Llantos, abrazos, valientes relatos, y privilegios para Ilarraz a la hora de la llegada al palacio son algunos de los matices de las largas jornadas de un juicio que luego de años de angustia, ve la luz.

Los estremecedores testimonios, todos coincidentes, retumban en la sala que sustancia, a puertas cerradas, uno de los juicios más tremendos de la Iglesia local.

A un costado está el cura colombiano Juan Diego Escobar Gaviria sentenciado a 25 años de prisión por abuso de menores. A esa causa y a la de Ilarraz se suma, sórdidamente, el cura Nicola y -claro está-Marcelino Moya.

Lento en sus reacciones el arzobispado de Paraná, frente a un hecho de tremenda magnitud, sacó a los medios una suerte de declaración póstuma en la que pide un perdón tardío, anacrónico y fuera de todo tiempo y lugar.

Es que sus firmantes son, en síntesis, los mismos que por aquellos años de los abusos estaban ya a la cabeza de la estructura del podre eclesiástico.

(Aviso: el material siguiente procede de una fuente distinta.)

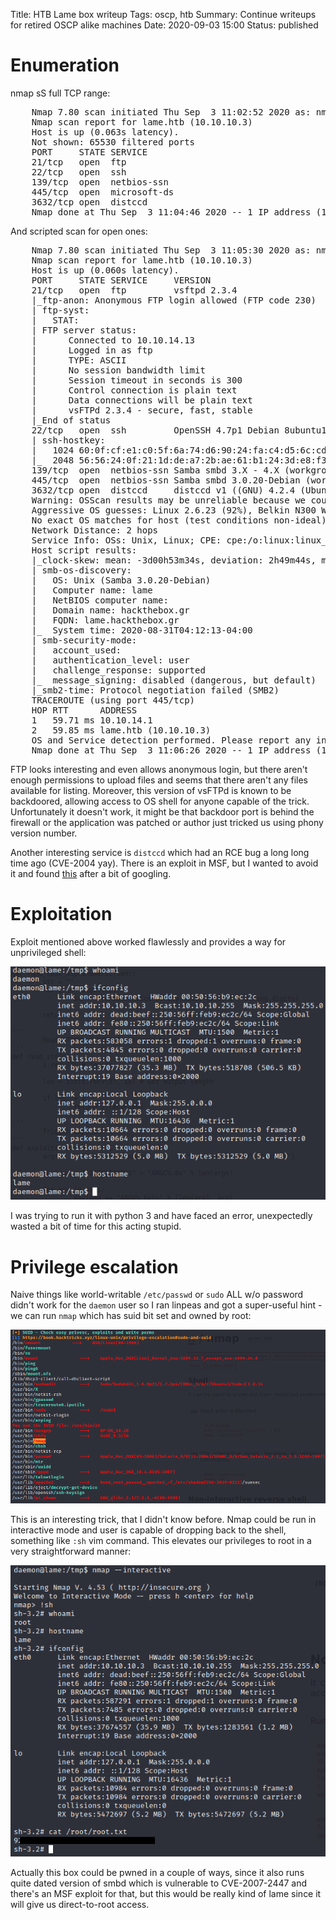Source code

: Title: HTB Lame box writeup
Tags: oscp, htb
Summary: Continue writeups for retired OSCP alike machines
Date: 2020-09-03 15:00
Status: published

# Enumeration
nmap sS full TCP range:
<pre>
    Nmap 7.80 scan initiated Thu Sep  3 11:02:52 2020 as: nmap -sS -p- -oA enum/nmap-ss-all lame.htb
    Nmap scan report for lame.htb (10.10.10.3)
    Host is up (0.063s latency).
    Not shown: 65530 filtered ports
    PORT     STATE SERVICE
    21/tcp   open  ftp
    22/tcp   open  ssh
    139/tcp  open  netbios-ssn
    445/tcp  open  microsoft-ds
    3632/tcp open  distccd
    Nmap done at Thu Sep  3 11:04:46 2020 -- 1 IP address (1 host up) scanned in 114.71 seconds
</pre>
And scripted scan for open ones:
<pre>
    Nmap 7.80 scan initiated Thu Sep  3 11:05:30 2020 as: nmap -sC -A -T4 -p21,22,139,445,3632 -oA enum/nmap-scripted-open lame.htb
    Nmap scan report for lame.htb (10.10.10.3)
    Host is up (0.060s latency).
    PORT     STATE SERVICE     VERSION
    21/tcp   open  ftp         vsftpd 2.3.4
    |_ftp-anon: Anonymous FTP login allowed (FTP code 230)
    | ftp-syst: 
    |   STAT: 
    | FTP server status:
    |      Connected to 10.10.14.13
    |      Logged in as ftp
    |      TYPE: ASCII
    |      No session bandwidth limit
    |      Session timeout in seconds is 300
    |      Control connection is plain text
    |      Data connections will be plain text
    |      vsFTPd 2.3.4 - secure, fast, stable
    |_End of status
    22/tcp   open  ssh         OpenSSH 4.7p1 Debian 8ubuntu1 (protocol 2.0)
    | ssh-hostkey: 
    |   1024 60:0f:cf:e1:c0:5f:6a:74:d6:90:24:fa:c4:d5:6c:cd (DSA)
    |_  2048 56:56:24:0f:21:1d:de:a7:2b:ae:61:b1:24:3d:e8:f3 (RSA)
    139/tcp  open  netbios-ssn Samba smbd 3.X - 4.X (workgroup: WORKGROUP)
    445/tcp  open  netbios-ssn Samba smbd 3.0.20-Debian (workgroup: WORKGROUP)
    3632/tcp open  distccd     distccd v1 ((GNU) 4.2.4 (Ubuntu 4.2.4-1ubuntu4))
    Warning: OSScan results may be unreliable because we could not find at least 1 open and 1 closed port
    Aggressive OS guesses: Linux 2.6.23 (92%), Belkin N300 WAP (Linux 2.6.30) (92%), Control4 HC-300 home controller (92%), D-Link DAP-1522 WAP, or Xerox WorkCentre Pro 245 or 6556 printer (92%), Dell Integrated Remote Access Controller (iDRAC5) (92%), Dell Integrated Remote Access Controller (iDRAC6) (92%), Linksys WET54GS5 WAP, Tranzeo TR-CPQ-19f WAP, or Xerox WorkCentre Pro 265 printer (92%), Linux 2.4.21 - 2.4.31 (likely embedded) (92%), Citrix XenServer 5.5 (Linux 2.6.18) (92%), Linux 2.6.18 (ClarkConnect 4.3 Enterprise Edition) (92%)
    No exact OS matches for host (test conditions non-ideal).
    Network Distance: 2 hops
    Service Info: OSs: Unix, Linux; CPE: cpe:/o:linux:linux_kernel
    Host script results:
    |_clock-skew: mean: -3d00h53m34s, deviation: 2h49m44s, median: -3d02h53m36s
    | smb-os-discovery: 
    |   OS: Unix (Samba 3.0.20-Debian)
    |   Computer name: lame
    |   NetBIOS computer name: 
    |   Domain name: hackthebox.gr
    |   FQDN: lame.hackthebox.gr
    |_  System time: 2020-08-31T04:12:13-04:00
    | smb-security-mode: 
    |   account_used: <blank>
    |   authentication_level: user
    |   challenge_response: supported
    |_  message_signing: disabled (dangerous, but default)
    |_smb2-time: Protocol negotiation failed (SMB2)
    TRACEROUTE (using port 445/tcp)
    HOP RTT      ADDRESS
    1   59.71 ms 10.10.14.1
    2   59.85 ms lame.htb (10.10.10.3)
    OS and Service detection performed. Please report any incorrect results at https://nmap.org/submit/ .
    Nmap done at Thu Sep  3 11:06:26 2020 -- 1 IP address (1 host up) scanned in 56.85 seconds
</pre>

FTP looks interesting and even allows anonymous login, but there aren't enough permissions to upload files
and seems that there aren't any files available for listing. Moreover, this version of vsFTPd is known to
be backdoored, allowing access to OS shell for anyone capable of the trick. Unfortunately it doesn't work,
it might be that backdoor port is behind the firewall or the application was patched or author just 
tricked us using phony version number.

Another interesting service is `distccd` which had an RCE bug a long long time ago (CVE-2004 yay). There is an
exploit in MSF, but I wanted to avoid it and found [this](https://gist.githubusercontent.com/DarkCoderSc/4dbf6229a93e75c3bdf6b467e67a9855/raw/48ab4eb0bd69cac67bc97fbe182e39e5ded99f9f/distccd_rce_CVE-2004-2687.py) 
after a bit of googling.

# Exploitation
Exploit mentioned above worked flawlessly and provides a way for unprivileged shell:

![unpriv shell](/cstatic/htb-lame/unpriv-shell.png)

I was trying to run it with python 3 and have faced an error, unexpectedly wasted a bit of time for this acting stupid.

# Privilege escalation
Naive things like world-writable `/etc/passwd` or `sudo` ALL w/o password didn't work for the `daemon` user
so I ran linpeas and got a super-useful hint - we can run `nmap` which has suid bit set and owned by root:

![nmap suid](/cstatic/htb-lame/suid-nmap.png)

This is an interesting trick, that I didn't know before. Nmap could be run in interactive mode and user is
capable of dropping back to the shell, something like `:sh` vim command. This elevates our privileges to root
in a very straightforward manner:

![root shell](/cstatic/htb-lame/root-shell.png)

Actually this box could be pwned in a couple of ways, since it also runs quite dated version of smbd which is
vulnerable to CVE-2007-2447 and there's an MSF exploit for that, but this would be really kind of lame
since it will give us direct-to-root access.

Muchas de las víctimas sientes un dolor inconmensurable por lo que les tocó vivir. La secuela de esa parte de su historia, se les nota en la cara. En el coraje de testimoniar y en la fuerza que tienen para ponerle nombre y apellido a una tragedia, como lo es cualquier vejación, de cualquier índole y en cualquier espacio de poder y sobre todo, cuando se sufre en plena adolescencia.

Tarde, el tiempo de la Justicia llegó. Cardenales, arzobispos, curas y seminaristas atraviesan los largos pasillos de los tribunales en busca de un atajo que les permita limpiar el nombre que antes mancharon, abusando de niños pero también de la confianza de los padres.

Que una primavera no hace verano es cierto, pero que el juicio a Justo José Ilarraz es un punto de inflexión también lo es. Las instituciones no son otra cosas que sus personas. El agravante en estos casos es que a la conducta altamente reprochable del cura abusador se suma el silencio implacable de las autoridades eclesiásticas que se aliaron con el más fuerte y sellaron un acuerdo de hermetismo que lastimó, profundamente, a los que no tenían voz.

Hoy, hay un grito que retumba en los tribunales. Al silencio vergonzoso de Ilarraz se suma la opaca Justicia que habilita puertas laterales con la misma facilidad que antes habilitó días no laborables para que los que tienen poder, limpien sus sucias culpas.

A los otros, miserables también en su condición de romper la ley, pero anónimos, los ventila por los pasillos y de cara a los que por allí caminan, encandilados por el brillo de las esposas que portan los que no tienen nada por perder y están al desamparo del poder.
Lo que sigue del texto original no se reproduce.